So I'm guessing that most records will be like the first example (7 Predications with 7 PMIDs), or at least most people will assume that is the more common pattern. And I get that it can get even more confusing than the second example -- when we have 3 predications and 2 PMIDs, then we lose the mappings between predications and PMIDs. Having said all that, I think this structure is fine. For now, the pmid field will be interpreted as "supporting articles", and just showing the set of unique values from which the predications are drawn will be just fine.
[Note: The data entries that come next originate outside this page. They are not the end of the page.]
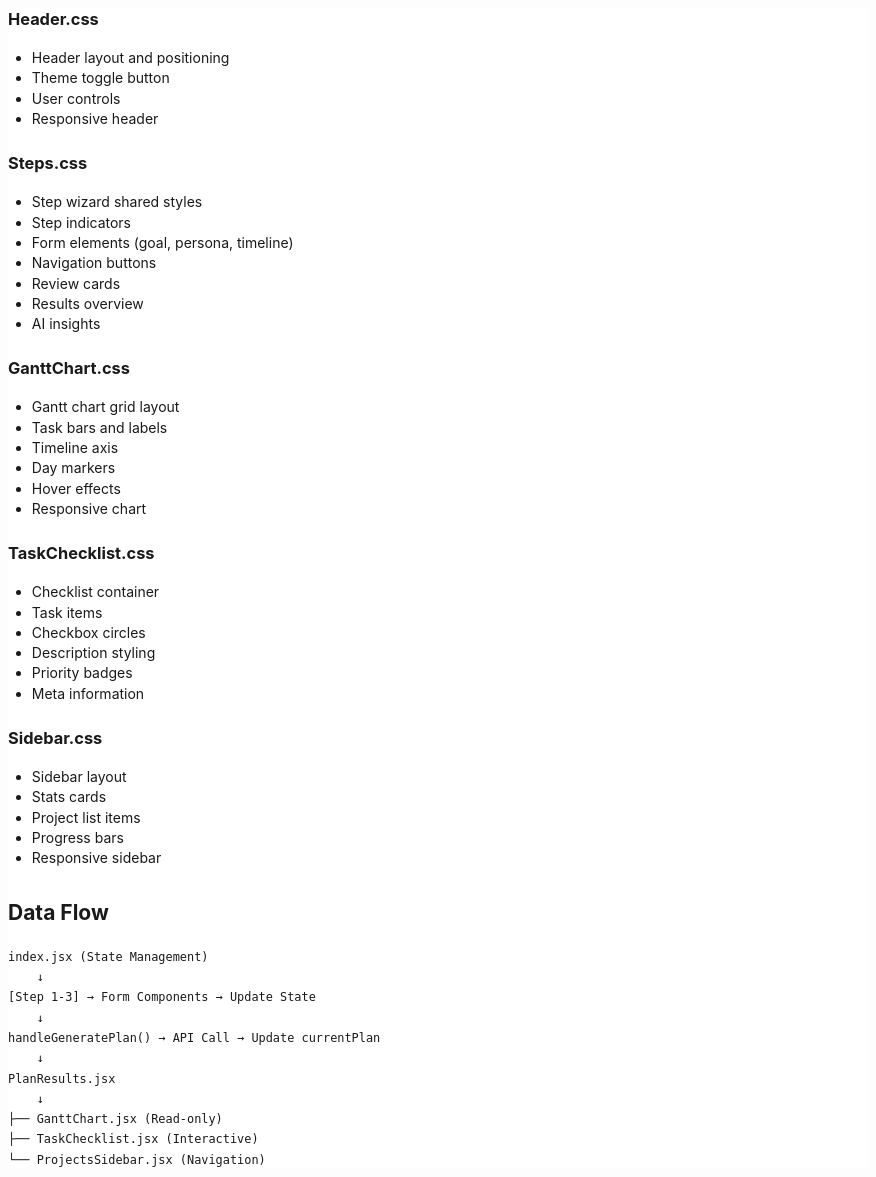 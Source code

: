 ### Header.css
- Header layout and positioning
- Theme toggle button
- User controls
- Responsive header

### Steps.css
- Step wizard shared styles
- Step indicators
- Form elements (goal, persona, timeline)
- Navigation buttons
- Review cards
- Results overview
- AI insights

### GanttChart.css
- Gantt chart grid layout
- Task bars and labels
- Timeline axis
- Day markers
- Hover effects
- Responsive chart

### TaskChecklist.css
- Checklist container
- Task items
- Checkbox circles
- Description styling
- Priority badges
- Meta information

### Sidebar.css
- Sidebar layout
- Stats cards
- Project list items
- Progress bars
- Responsive sidebar

## Data Flow

```
index.jsx (State Management)
    ↓
[Step 1-3] → Form Components → Update State
    ↓
handleGeneratePlan() → API Call → Update currentPlan
    ↓
PlanResults.jsx
    ↓
├── GanttChart.jsx (Read-only)
├── TaskChecklist.jsx (Interactive)
└── ProjectsSidebar.jsx (Navigation)
```
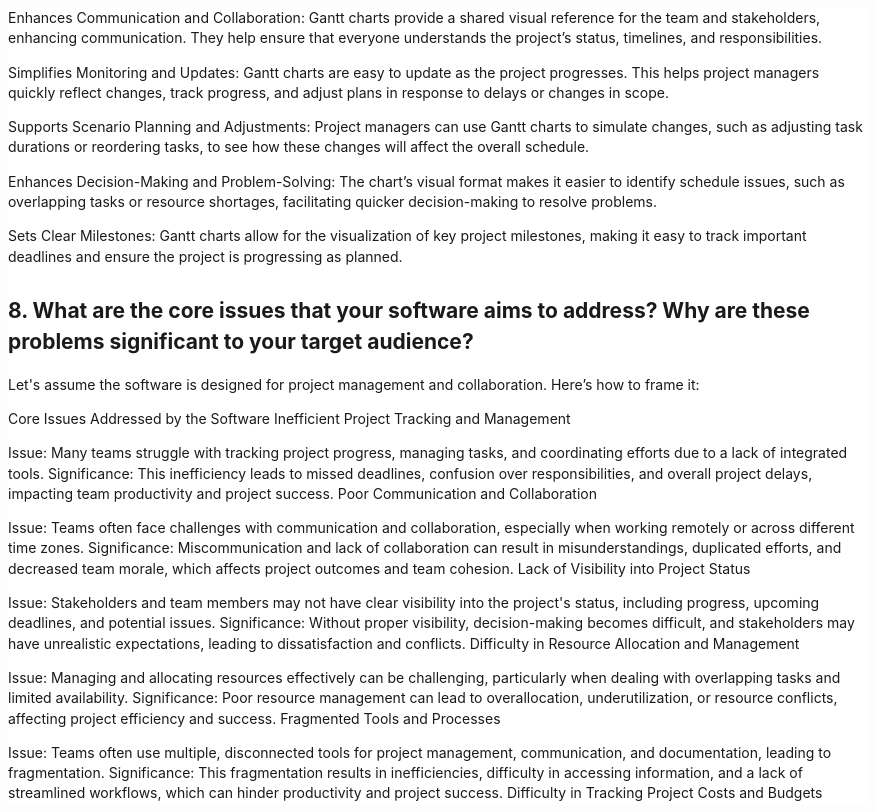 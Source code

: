 Enhances Communication and Collaboration: Gantt charts provide a shared visual reference for the team and stakeholders, enhancing communication. They help ensure that everyone understands the project’s status, timelines, and responsibilities.

Simplifies Monitoring and Updates: Gantt charts are easy to update as the project progresses. This helps project managers quickly reflect changes, track progress, and adjust plans in response to delays or changes in scope.

Supports Scenario Planning and Adjustments: Project managers can use Gantt charts to simulate changes, such as adjusting task durations or reordering tasks, to see how these changes will affect the overall schedule.

Enhances Decision-Making and Problem-Solving: The chart’s visual format makes it easier to identify schedule issues, such as overlapping tasks or resource shortages, facilitating quicker decision-making to resolve problems.

Sets Clear Milestones: Gantt charts allow for the visualization of key project milestones, making it easy to track important deadlines and ensure the project is progressing as planned.
## 8. What are the core issues that your software aims to address? Why are these problems significant to your target audience?
Let's assume the software is designed for project management and collaboration. Here’s how to frame it:

Core Issues Addressed by the Software
Inefficient Project Tracking and Management

Issue: Many teams struggle with tracking project progress, managing tasks, and coordinating efforts due to a lack of integrated tools.
Significance: This inefficiency leads to missed deadlines, confusion over responsibilities, and overall project delays, impacting team productivity and project success.
Poor Communication and Collaboration

Issue: Teams often face challenges with communication and collaboration, especially when working remotely or across different time zones.
Significance: Miscommunication and lack of collaboration can result in misunderstandings, duplicated efforts, and decreased team morale, which affects project outcomes and team cohesion.
Lack of Visibility into Project Status

Issue: Stakeholders and team members may not have clear visibility into the project's status, including progress, upcoming deadlines, and potential issues.
Significance: Without proper visibility, decision-making becomes difficult, and stakeholders may have unrealistic expectations, leading to dissatisfaction and conflicts.
Difficulty in Resource Allocation and Management

Issue: Managing and allocating resources effectively can be challenging, particularly when dealing with overlapping tasks and limited availability.
Significance: Poor resource management can lead to overallocation, underutilization, or resource conflicts, affecting project efficiency and success.
Fragmented Tools and Processes

Issue: Teams often use multiple, disconnected tools for project management, communication, and documentation, leading to fragmentation.
Significance: This fragmentation results in inefficiencies, difficulty in accessing information, and a lack of streamlined workflows, which can hinder productivity and project success.
Difficulty in Tracking Project Costs and Budgets
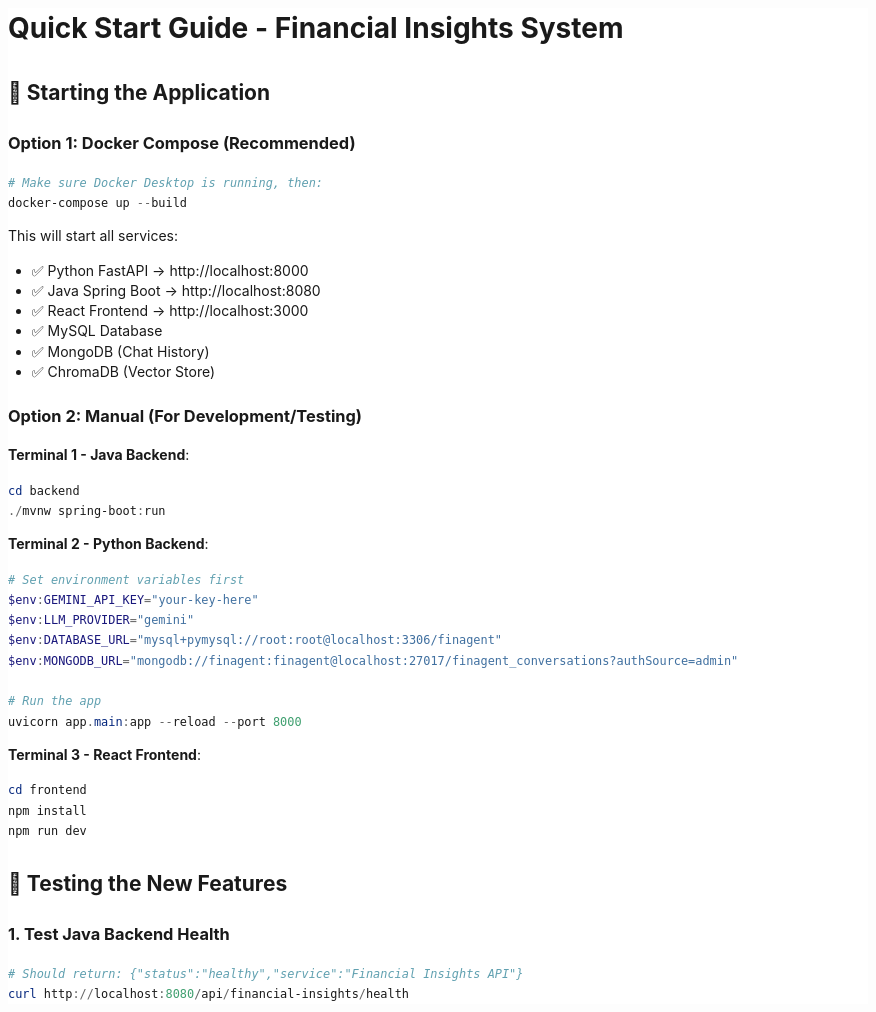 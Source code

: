 # Quick Start Guide - Financial Insights System

## 🚀 Starting the Application

### Option 1: Docker Compose (Recommended)

```powershell
# Make sure Docker Desktop is running, then:
docker-compose up --build
```

This will start all services:
- ✅ Python FastAPI → http://localhost:8000
- ✅ Java Spring Boot → http://localhost:8080
- ✅ React Frontend → http://localhost:3000
- ✅ MySQL Database
- ✅ MongoDB (Chat History)
- ✅ ChromaDB (Vector Store)

### Option 2: Manual (For Development/Testing)

**Terminal 1 - Java Backend**:
```powershell
cd backend
./mvnw spring-boot:run
```

**Terminal 2 - Python Backend**:
```powershell
# Set environment variables first
$env:GEMINI_API_KEY="your-key-here"
$env:LLM_PROVIDER="gemini"
$env:DATABASE_URL="mysql+pymysql://root:root@localhost:3306/finagent"
$env:MONGODB_URL="mongodb://finagent:finagent@localhost:27017/finagent_conversations?authSource=admin"

# Run the app
uvicorn app.main:app --reload --port 8000
```

**Terminal 3 - React Frontend**:
```powershell
cd frontend
npm install
npm run dev
```

## 🧪 Testing the New Features

### 1. Test Java Backend Health

```powershell
# Should return: {"status":"healthy","service":"Financial Insights API"}
curl http://localhost:8080/api/financial-insights/health
```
erikyao commented 1 year ago

For the second example, we can also make it

{
    "predicate": "PART_OF"
    "predication": [
        {
            "predication_id": 72324048,
            "pmid": "16626110",
            # "sentence_id": "omitted"
            # "sentence": "omitted"
        },
        {
            "predication_id": 72324366,
            "pmid": "16626110",
            # "sentence_id": "omitted"
            # "sentence": "omitted"
        },
    ],
    "subject": { ... }
    "object": { ... }
}
andrewsu commented 1 year ago

Oh right, that's even better. That's similar to what I proposed in my initial comment, but apparently that flash of brilliance quickly escaped my brain... ;)

erikyao commented 1 year ago

Code is forked to my own repo: https://github.com/erikyao/semmeddb2. An initial fix is committed already. Will deploy as a new API semmeddb2 tonight.

Considering ITRB might not sync the code change over the weekend. I will redirect access to semmeddb2 to the old biothings.ncats.io server (some NGINX config change needed).

colleenXu commented 1 year ago

I've made a separate SmartAPI yaml registration for this API: https://smart-api.info/registry?q=5634bdb9a1315f85f595979eaf90a504

It has the same operations/MetaEdges as the current SEMMEDDB API.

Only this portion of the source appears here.